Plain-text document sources
-------------------------
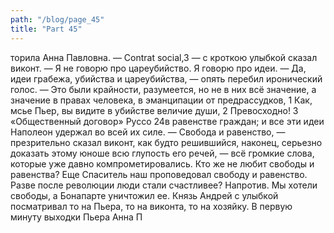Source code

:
 ```yaml
---
path: "/blog/page_45"
title: "Part 45"
---
```


торила Анна Павловна.
— Contrat social,3 — с кроткою улыбкой сказал виконт.
— Я не говорю про цареубийство. Я говорю про идеи.
— Да, идеи грабежа, убийства и цареубийства, — опять перебил иронический голос.
— Это были крайности, разумеется, но не в них всё значение, а значение в правах человека, в эманципации от предрассудков, 1 Как, мсье Пьер, вы видите в убийстве величие души,
2 Превосходно!
3 «Общественный договор» Руссо
24в равенстве граждан; и все эти идеи Наполеон удержал во всей их силе.
— Свобода и равенство, — презрительно сказал виконт, как будто решившийся, наконец, серьезно доказать этому юноше всю глупость его речей, — всё громкие слова, которые уже давно компрометировались. Кто же не любит свободы и равенства? Еще Спаситель наш проповедовал свободу и равенство. Разве после революции люди стали счастливее? Напротив. Мы хотели свободы, а Бонапарте уничтожил ее.
Князь Андрей с улыбкой посматривал то на Пьера, то на виконта, то на хозяйку. В первую минуту выходки Пьера Анна П
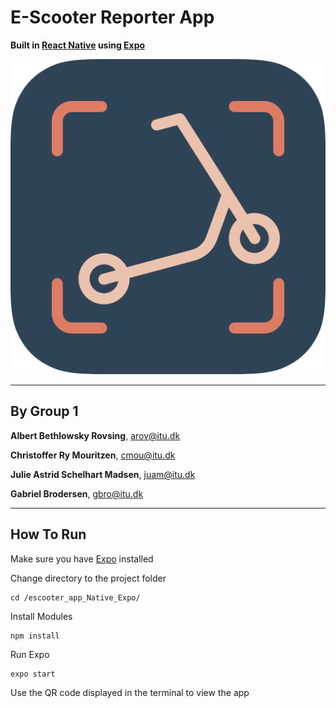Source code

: # E-Scooter Reporter App

**Built in [React Native](https://reactnative.dev) using [Expo](https://expo.io)**

![app icon](escooter_app_Native_Expo/assets/app_icon/app_icon_rounded.png)

---

## By Group 1

**Albert Bethlowsky Rovsing**,
[arov@itu.dk](mailto:arov@itu.dk)

**Christoffer Ry Mouritzen**,
[cmou@itu.dk](mailto:cmou@itu.dk)

**Julie Astrid Schelhart Madsen**,
[juam@itu.dk](mailto:juam@itu.dk)

**Gabriel Brodersen**,
[gbro@itu.dk](mailto:gbro@itu.dk)

---

## How To Run

Make sure you have [Expo](https://expo.io) installed

Change directory to the project folder

```Shell
cd /escooter_app_Native_Expo/
```

Install Modules

```Shell
npm install
```

Run Expo

```Shell
expo start
```

Use the QR code displayed in the terminal to view the app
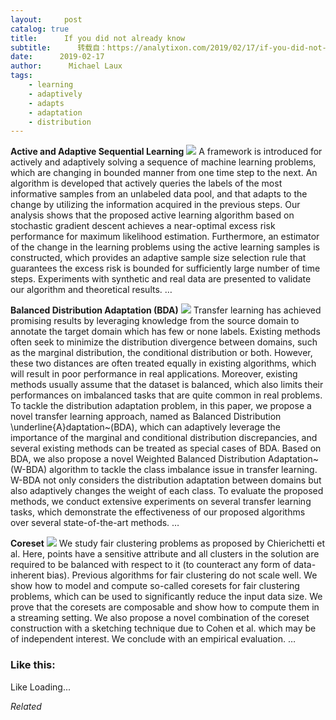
 ```yaml
---
layout:     post
catalog: true
title:      If you did not already know
subtitle:      转载自：https://analytixon.com/2019/02/17/if-you-did-not-already-know-642/
date:      2019-02-17
author:      Michael Laux
tags:
    - learning
    - adaptively
    - adapts
    - adaptation
    - distribution
---
```


**Active and Adaptive Sequential Learning** ![](https://analytixon.files.wordpress.com/2015/01/google.png?w=529)
A framework is introduced for actively and adaptively solving a sequence of machine learning problems, which are changing in bounded manner from one time step to the next. An algorithm is developed that actively queries the labels of the most informative samples from an unlabeled data pool, and that adapts to the change by utilizing the information acquired in the previous steps. Our analysis shows that the proposed active learning algorithm based on stochastic gradient descent achieves a near-optimal excess risk performance for maximum likelihood estimation. Furthermore, an estimator of the change in the learning problems using the active learning samples is constructed, which provides an adaptive sample size selection rule that guarantees the excess risk is bounded for sufficiently large number of time steps. Experiments with synthetic and real data are presented to validate our algorithm and theoretical results. … 

**Balanced Distribution Adaptation (BDA)** ![](https://analytixon.files.wordpress.com/2015/01/google.png?w=529)
Transfer learning has achieved promising results by leveraging knowledge from the source domain to annotate the target domain which has few or none labels. Existing methods often seek to minimize the distribution divergence between domains, such as the marginal distribution, the conditional distribution or both. However, these two distances are often treated equally in existing algorithms, which will result in poor performance in real applications. Moreover, existing methods usually assume that the dataset is balanced, which also limits their performances on imbalanced tasks that are quite common in real problems. To tackle the distribution adaptation problem, in this paper, we propose a novel transfer learning approach, named as Balanced Distribution \underline{A}daptation~(BDA), which can adaptively leverage the importance of the marginal and conditional distribution discrepancies, and several existing methods can be treated as special cases of BDA. Based on BDA, we also propose a novel Weighted Balanced Distribution Adaptation~(W-BDA) algorithm to tackle the class imbalance issue in transfer learning. W-BDA not only considers the distribution adaptation between domains but also adaptively changes the weight of each class. To evaluate the proposed methods, we conduct extensive experiments on several transfer learning tasks, which demonstrate the effectiveness of our proposed algorithms over several state-of-the-art methods. … 

**Coreset** ![](https://analytixon.files.wordpress.com/2015/01/google.png?w=529)
We study fair clustering problems as proposed by Chierichetti et al. Here, points have a sensitive attribute and all clusters in the solution are required to be balanced with respect to it (to counteract any form of data-inherent bias). Previous algorithms for fair clustering do not scale well. We show how to model and compute so-called coresets for fair clustering problems, which can be used to significantly reduce the input data size. We prove that the coresets are composable and show how to compute them in a streaming setting. We also propose a novel combination of the coreset construction with a sketching technique due to Cohen et al. which may be of independent interest. We conclude with an empirical evaluation. … 





### Like this:

Like Loading...


*Related*

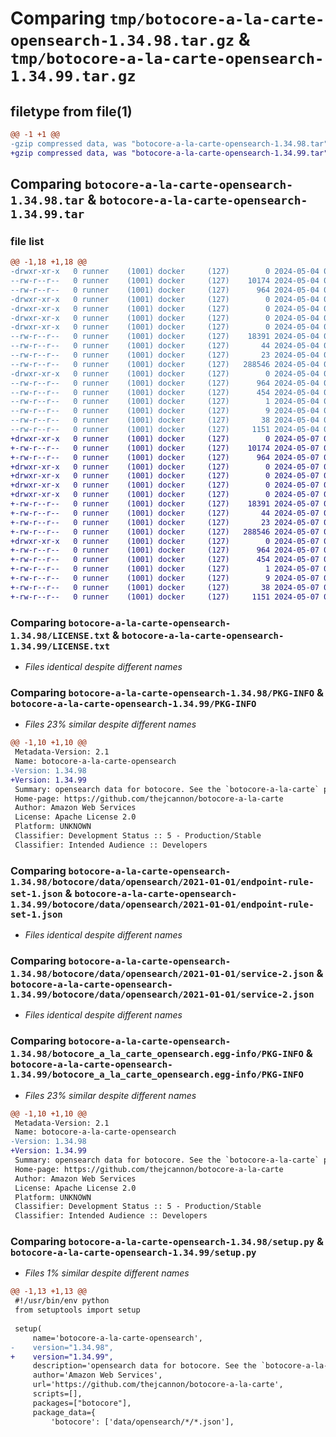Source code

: # Comparing `tmp/botocore-a-la-carte-opensearch-1.34.98.tar.gz` & `tmp/botocore-a-la-carte-opensearch-1.34.99.tar.gz`

## filetype from file(1)

```diff
@@ -1 +1 @@
-gzip compressed data, was "botocore-a-la-carte-opensearch-1.34.98.tar", last modified: Sat May  4 01:01:37 2024, max compression
+gzip compressed data, was "botocore-a-la-carte-opensearch-1.34.99.tar", last modified: Tue May  7 01:02:39 2024, max compression
```

## Comparing `botocore-a-la-carte-opensearch-1.34.98.tar` & `botocore-a-la-carte-opensearch-1.34.99.tar`

### file list

```diff
@@ -1,18 +1,18 @@
-drwxr-xr-x   0 runner    (1001) docker     (127)        0 2024-05-04 01:01:37.510234 botocore-a-la-carte-opensearch-1.34.98/
--rw-r--r--   0 runner    (1001) docker     (127)    10174 2024-05-04 01:01:37.000000 botocore-a-la-carte-opensearch-1.34.98/LICENSE.txt
--rw-r--r--   0 runner    (1001) docker     (127)      964 2024-05-04 01:01:37.510234 botocore-a-la-carte-opensearch-1.34.98/PKG-INFO
-drwxr-xr-x   0 runner    (1001) docker     (127)        0 2024-05-04 01:01:37.506234 botocore-a-la-carte-opensearch-1.34.98/botocore/
-drwxr-xr-x   0 runner    (1001) docker     (127)        0 2024-05-04 01:01:37.506234 botocore-a-la-carte-opensearch-1.34.98/botocore/data/
-drwxr-xr-x   0 runner    (1001) docker     (127)        0 2024-05-04 01:01:37.506234 botocore-a-la-carte-opensearch-1.34.98/botocore/data/opensearch/
-drwxr-xr-x   0 runner    (1001) docker     (127)        0 2024-05-04 01:01:37.506234 botocore-a-la-carte-opensearch-1.34.98/botocore/data/opensearch/2021-01-01/
--rw-r--r--   0 runner    (1001) docker     (127)    18391 2024-05-04 01:01:11.000000 botocore-a-la-carte-opensearch-1.34.98/botocore/data/opensearch/2021-01-01/endpoint-rule-set-1.json
--rw-r--r--   0 runner    (1001) docker     (127)       44 2024-05-04 01:01:11.000000 botocore-a-la-carte-opensearch-1.34.98/botocore/data/opensearch/2021-01-01/examples-1.json
--rw-r--r--   0 runner    (1001) docker     (127)       23 2024-05-04 01:01:11.000000 botocore-a-la-carte-opensearch-1.34.98/botocore/data/opensearch/2021-01-01/paginators-1.json
--rw-r--r--   0 runner    (1001) docker     (127)   288546 2024-05-04 01:01:11.000000 botocore-a-la-carte-opensearch-1.34.98/botocore/data/opensearch/2021-01-01/service-2.json
-drwxr-xr-x   0 runner    (1001) docker     (127)        0 2024-05-04 01:01:37.510234 botocore-a-la-carte-opensearch-1.34.98/botocore_a_la_carte_opensearch.egg-info/
--rw-r--r--   0 runner    (1001) docker     (127)      964 2024-05-04 01:01:37.000000 botocore-a-la-carte-opensearch-1.34.98/botocore_a_la_carte_opensearch.egg-info/PKG-INFO
--rw-r--r--   0 runner    (1001) docker     (127)      454 2024-05-04 01:01:37.000000 botocore-a-la-carte-opensearch-1.34.98/botocore_a_la_carte_opensearch.egg-info/SOURCES.txt
--rw-r--r--   0 runner    (1001) docker     (127)        1 2024-05-04 01:01:37.000000 botocore-a-la-carte-opensearch-1.34.98/botocore_a_la_carte_opensearch.egg-info/dependency_links.txt
--rw-r--r--   0 runner    (1001) docker     (127)        9 2024-05-04 01:01:37.000000 botocore-a-la-carte-opensearch-1.34.98/botocore_a_la_carte_opensearch.egg-info/top_level.txt
--rw-r--r--   0 runner    (1001) docker     (127)       38 2024-05-04 01:01:37.510234 botocore-a-la-carte-opensearch-1.34.98/setup.cfg
--rw-r--r--   0 runner    (1001) docker     (127)     1151 2024-05-04 01:01:37.000000 botocore-a-la-carte-opensearch-1.34.98/setup.py
+drwxr-xr-x   0 runner    (1001) docker     (127)        0 2024-05-07 01:02:39.560096 botocore-a-la-carte-opensearch-1.34.99/
+-rw-r--r--   0 runner    (1001) docker     (127)    10174 2024-05-07 01:02:39.000000 botocore-a-la-carte-opensearch-1.34.99/LICENSE.txt
+-rw-r--r--   0 runner    (1001) docker     (127)      964 2024-05-07 01:02:39.560096 botocore-a-la-carte-opensearch-1.34.99/PKG-INFO
+drwxr-xr-x   0 runner    (1001) docker     (127)        0 2024-05-07 01:02:39.556096 botocore-a-la-carte-opensearch-1.34.99/botocore/
+drwxr-xr-x   0 runner    (1001) docker     (127)        0 2024-05-07 01:02:39.556096 botocore-a-la-carte-opensearch-1.34.99/botocore/data/
+drwxr-xr-x   0 runner    (1001) docker     (127)        0 2024-05-07 01:02:39.556096 botocore-a-la-carte-opensearch-1.34.99/botocore/data/opensearch/
+drwxr-xr-x   0 runner    (1001) docker     (127)        0 2024-05-07 01:02:39.556096 botocore-a-la-carte-opensearch-1.34.99/botocore/data/opensearch/2021-01-01/
+-rw-r--r--   0 runner    (1001) docker     (127)    18391 2024-05-07 01:02:11.000000 botocore-a-la-carte-opensearch-1.34.99/botocore/data/opensearch/2021-01-01/endpoint-rule-set-1.json
+-rw-r--r--   0 runner    (1001) docker     (127)       44 2024-05-07 01:02:11.000000 botocore-a-la-carte-opensearch-1.34.99/botocore/data/opensearch/2021-01-01/examples-1.json
+-rw-r--r--   0 runner    (1001) docker     (127)       23 2024-05-07 01:02:11.000000 botocore-a-la-carte-opensearch-1.34.99/botocore/data/opensearch/2021-01-01/paginators-1.json
+-rw-r--r--   0 runner    (1001) docker     (127)   288546 2024-05-07 01:02:11.000000 botocore-a-la-carte-opensearch-1.34.99/botocore/data/opensearch/2021-01-01/service-2.json
+drwxr-xr-x   0 runner    (1001) docker     (127)        0 2024-05-07 01:02:39.560096 botocore-a-la-carte-opensearch-1.34.99/botocore_a_la_carte_opensearch.egg-info/
+-rw-r--r--   0 runner    (1001) docker     (127)      964 2024-05-07 01:02:39.000000 botocore-a-la-carte-opensearch-1.34.99/botocore_a_la_carte_opensearch.egg-info/PKG-INFO
+-rw-r--r--   0 runner    (1001) docker     (127)      454 2024-05-07 01:02:39.000000 botocore-a-la-carte-opensearch-1.34.99/botocore_a_la_carte_opensearch.egg-info/SOURCES.txt
+-rw-r--r--   0 runner    (1001) docker     (127)        1 2024-05-07 01:02:39.000000 botocore-a-la-carte-opensearch-1.34.99/botocore_a_la_carte_opensearch.egg-info/dependency_links.txt
+-rw-r--r--   0 runner    (1001) docker     (127)        9 2024-05-07 01:02:39.000000 botocore-a-la-carte-opensearch-1.34.99/botocore_a_la_carte_opensearch.egg-info/top_level.txt
+-rw-r--r--   0 runner    (1001) docker     (127)       38 2024-05-07 01:02:39.560096 botocore-a-la-carte-opensearch-1.34.99/setup.cfg
+-rw-r--r--   0 runner    (1001) docker     (127)     1151 2024-05-07 01:02:39.000000 botocore-a-la-carte-opensearch-1.34.99/setup.py
```

### Comparing `botocore-a-la-carte-opensearch-1.34.98/LICENSE.txt` & `botocore-a-la-carte-opensearch-1.34.99/LICENSE.txt`

 * *Files identical despite different names*

### Comparing `botocore-a-la-carte-opensearch-1.34.98/PKG-INFO` & `botocore-a-la-carte-opensearch-1.34.99/PKG-INFO`

 * *Files 23% similar despite different names*

```diff
@@ -1,10 +1,10 @@
 Metadata-Version: 2.1
 Name: botocore-a-la-carte-opensearch
-Version: 1.34.98
+Version: 1.34.99
 Summary: opensearch data for botocore. See the `botocore-a-la-carte` package for more info.
 Home-page: https://github.com/thejcannon/botocore-a-la-carte
 Author: Amazon Web Services
 License: Apache License 2.0
 Platform: UNKNOWN
 Classifier: Development Status :: 5 - Production/Stable
 Classifier: Intended Audience :: Developers
```

### Comparing `botocore-a-la-carte-opensearch-1.34.98/botocore/data/opensearch/2021-01-01/endpoint-rule-set-1.json` & `botocore-a-la-carte-opensearch-1.34.99/botocore/data/opensearch/2021-01-01/endpoint-rule-set-1.json`

 * *Files identical despite different names*

### Comparing `botocore-a-la-carte-opensearch-1.34.98/botocore/data/opensearch/2021-01-01/service-2.json` & `botocore-a-la-carte-opensearch-1.34.99/botocore/data/opensearch/2021-01-01/service-2.json`

 * *Files identical despite different names*

### Comparing `botocore-a-la-carte-opensearch-1.34.98/botocore_a_la_carte_opensearch.egg-info/PKG-INFO` & `botocore-a-la-carte-opensearch-1.34.99/botocore_a_la_carte_opensearch.egg-info/PKG-INFO`

 * *Files 23% similar despite different names*

```diff
@@ -1,10 +1,10 @@
 Metadata-Version: 2.1
 Name: botocore-a-la-carte-opensearch
-Version: 1.34.98
+Version: 1.34.99
 Summary: opensearch data for botocore. See the `botocore-a-la-carte` package for more info.
 Home-page: https://github.com/thejcannon/botocore-a-la-carte
 Author: Amazon Web Services
 License: Apache License 2.0
 Platform: UNKNOWN
 Classifier: Development Status :: 5 - Production/Stable
 Classifier: Intended Audience :: Developers
```

### Comparing `botocore-a-la-carte-opensearch-1.34.98/setup.py` & `botocore-a-la-carte-opensearch-1.34.99/setup.py`

 * *Files 1% similar despite different names*

```diff
@@ -1,13 +1,13 @@
 #!/usr/bin/env python
 from setuptools import setup
 
 setup(
     name='botocore-a-la-carte-opensearch',
-    version="1.34.98",
+    version="1.34.99",
     description='opensearch data for botocore. See the `botocore-a-la-carte` package for more info.',
     author='Amazon Web Services',
     url='https://github.com/thejcannon/botocore-a-la-carte',
     scripts=[],
     packages=["botocore"],
     package_data={
         'botocore': ['data/opensearch/*/*.json'],
```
-------------------------
Work request.
If a line in the records above has the word "analytixon", copy it out.

Answer space.
subtitle:      转载自：https://analytixon.com/2019/02/17/if-you-did-not-already-know-642/
**Active and Adaptive Sequential Learning** ![](https://analytixon.files.wordpress.com/2015/01/google.png?w=529)
**Balanced Distribution Adaptation (BDA)** ![](https://analytixon.files.wordpress.com/2015/01/google.png?w=529)
**Coreset** ![](https://analytixon.files.wordpress.com/2015/01/google.png?w=529)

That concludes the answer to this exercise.